JET is a tokamak, a device that uses a powerful magnetic field to confine a hot, ionized gas, or plasma, in a toroidal (doughnut-shaped) vacuum vessel. The magnetic confinement is achieved through a combination of fields.

1. Toroidal Field: A set of 32 D-shaped copper coils encircling the vacuum vessel generates a strong magnetic field (up to 4 T) running the long way around the torus. This primary field confines the plasma particles, forcing them to spiral along the field lines.
2. Poloidal Field: A large central solenoid (transformer) induces a powerful electric current (up to 5 MA) within the plasma itself. This current serves two purposes: it provides initial (Ohmic) heating and generates a secondary, poloidal magnetic field. The combination of the toroidal and poloidal fields creates a helical magnetic structure that is stable and effectively confines the plasma.
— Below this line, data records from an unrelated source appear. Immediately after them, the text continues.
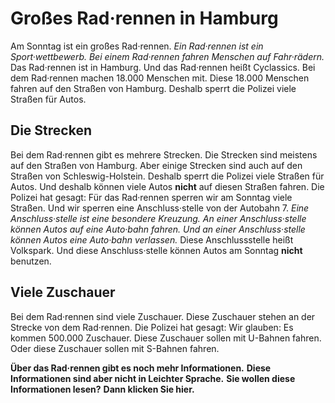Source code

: # Großes Rad·rennen in Hamburg

Am Sonntag ist ein großes Rad·rennen. 
*Ein Rad·rennen ist ein Sport·wettbewerb.* 
*Bei einem Rad·rennen fahren Menschen auf Fahr·rädern.* Das Rad·rennen ist in Hamburg. Und das Rad·rennen heißt Cyclassics. Bei dem Rad·rennen machen 18.000 Menschen mit. Diese 18.000 Menschen fahren auf den Straßen von Hamburg. Deshalb sperrt die Polizei viele Straßen für Autos. 

## Die Strecken
Bei dem Rad·rennen gibt es mehrere Strecken. Die Strecken sind meistens auf den Straßen von Hamburg. Aber einige Strecken sind auch auf den Straßen von Schleswig-Holstein. Deshalb sperrt die Polizei viele Straßen für Autos. Und deshalb können viele Autos **nicht** auf diesen Straßen fahren. 
Die Polizei hat gesagt: Für das Rad·rennen sperren wir am Sonntag viele Straßen. Und wir sperren eine Anschluss·stelle von der Autobahn 7. 
*Eine Anschluss·stelle ist eine besondere Kreuzung.* 
*An einer Anschluss·stelle können Autos auf eine Auto·bahn fahren.* 
*Und an einer Anschluss·stelle können Autos eine Auto·bahn verlassen.* Diese Anschlussstelle heißt Volkspark. Und diese Anschluss·stelle können Autos am Sonntag **nicht** benutzen. 

## Viele Zuschauer
Bei dem Rad·rennen sind viele Zuschauer. Diese Zuschauer stehen an der Strecke von dem Rad·rennen. Die Polizei hat gesagt: Wir glauben: Es kommen 500.000 Zuschauer. Diese Zuschauer sollen mit U-Bahnen fahren. Oder diese Zuschauer sollen mit S-Bahnen fahren. 

**Über das Rad·rennen gibt es noch mehr Informationen.** 
**Diese Informationen sind aber nicht in Leichter Sprache.** 
**Sie wollen diese Informationen lesen?** 
**Dann klicken Sie hier.**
To reach the extreme temperatures required for fusion (over 150 million K), JET employed auxiliary heating systems with a combined power of over 40 MW:

• Neutral Beam Injection (NBI): Two powerful injectors fired high-energy (up to 140 keV) neutral particles of deuterium or tritium into the plasma. These particles, being neutral, cross the magnetic field lines. Once inside the plasma, they are ionized and trapped, transferring their kinetic energy to the plasma ions through collisions. The NBI system provided up to 34 MW of heating power.
• Ion Cyclotron Resonance Heating (ICRH): A system of antennas launched radio-frequency waves into the plasma at a frequency matching the cyclotron frequency of a minority ion species (like helium-3 or hydrogen). These ions absorb the wave energy and transfer it to the bulk deuterium and tritium ions, providing up to 10 MW of heating.

JET's design incorporated several key features that became standard for modern tokamaks. Its vacuum vessel had a characteristic 'D'-shaped cross-section, which allows for a higher plasma pressure and improved stability compared to earlier circular designs. It also featured a divertor, a magnetic structure at the bottom of the vacuum vessel designed to exhaust heat and helium ash while minimizing the influx of impurities from the vessel walls into the core plasma. The divertor and first wall were upgraded to use materials identical to those planned for ITER—beryllium for the main wall and tungsten for the divertor target plates—to study plasma-material interactions in a reactor-like environment.

Historical development

The concept for a large, collective European fusion experiment emerged in the early 1970s. The design phase began in 1973, and the JET Joint Undertaking was formally established in 1978 after a competitive process selected Culham, UK, as the host site. Construction was a major European collaborative effort, and the machine was completed on schedule and on budget.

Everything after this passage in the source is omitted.